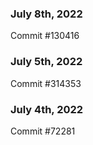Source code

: ### July 8th, 2022

Commit #130416

### July 5th, 2022

Commit #314353


### July 4th, 2022

Commit #72281
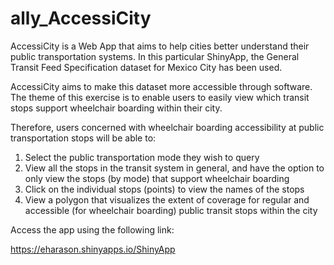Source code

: # ally_AccessiCity

AccessiCity is a Web App that aims to help cities better understand their public transportation systems. In this particular ShinyApp, the General Transit Feed Specification dataset for Mexico City has been used. 

AccessiCity aims to make this dataset more accessible through software. The theme of this exercise is to enable users to easily view which transit stops support wheelchair boarding within their city. 

Therefore, users concerned with wheelchair boarding accessibility at public transportation stops will be able to: 
1. Select the public transportation mode they wish to query
2. View all the stops in the transit system in general, and have the option to only view the stops (by mode) that support wheelchair boarding
3. Click on the individual stops (points) to view the names of the stops
4. View a polygon that visualizes the extent of coverage for regular and accessible (for wheelchair boarding) public transit stops within the city

Access the app using the following link:

https://eharason.shinyapps.io/ShinyApp

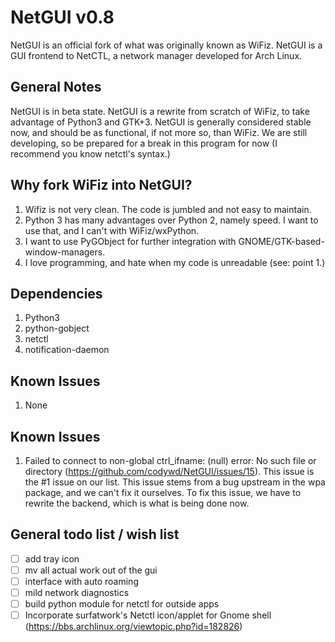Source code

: # NetGUI v0.8

NetGUI is an official fork of what was originally known as WiFiz. NetGUI is a GUI frontend to NetCTL, a network manager developed for Arch Linux.

## General Notes
NetGUI is in beta state. NetGUI is a rewrite from scratch of WiFiz, to take advantage of Python3 and GTK+3. NetGUI is generally considered stable now, and should be as functional, if not more so, than WiFiz. We are still developing, so be prepared for a break in this program for now (I recommend you know netctl's syntax.)

## Why fork WiFiz into NetGUI?
1. Wifiz is not very clean. The code is jumbled and not easy to maintain.
2. Python 3 has many advantages over Python 2, namely speed. I want to use that, and I can't with WiFiz/wxPython.
3. I want to use PyGObject for further integration with GNOME/GTK-based-window-managers.
4. I love programming, and hate when my code is unreadable (see: point 1.)

## Dependencies
1. Python3
2. python-gobject
3. netctl
4. notification-daemon

## Known Issues
1. None

## Known Issues
1. Failed to connect to non-global ctrl_ifname: (null) error: No such file or directory (https://github.com/codywd/NetGUI/issues/15). This issue is the #1 issue on our list. This issue stems from a bug upstream in the wpa package, and we can't fix it ourselves. To fix this issue, we have to rewrite the backend, which is what is being done now.

## General todo list / wish list

- [ ] add tray icon
- [ ] mv all actual work out of the gui
- [ ] interface with auto roaming
- [ ] mild network diagnostics
- [ ] build python module for netctl for outside apps
- [ ] Incorporate surfatwork's Netctl icon/applet for Gnome shell (https://bbs.archlinux.org/viewtopic.php?id=182826)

Brief: Sift the material for lines that include the word "wish", and copy each one.

Result:
1. Select the public transportation mode they wish to query
## General todo list / wish list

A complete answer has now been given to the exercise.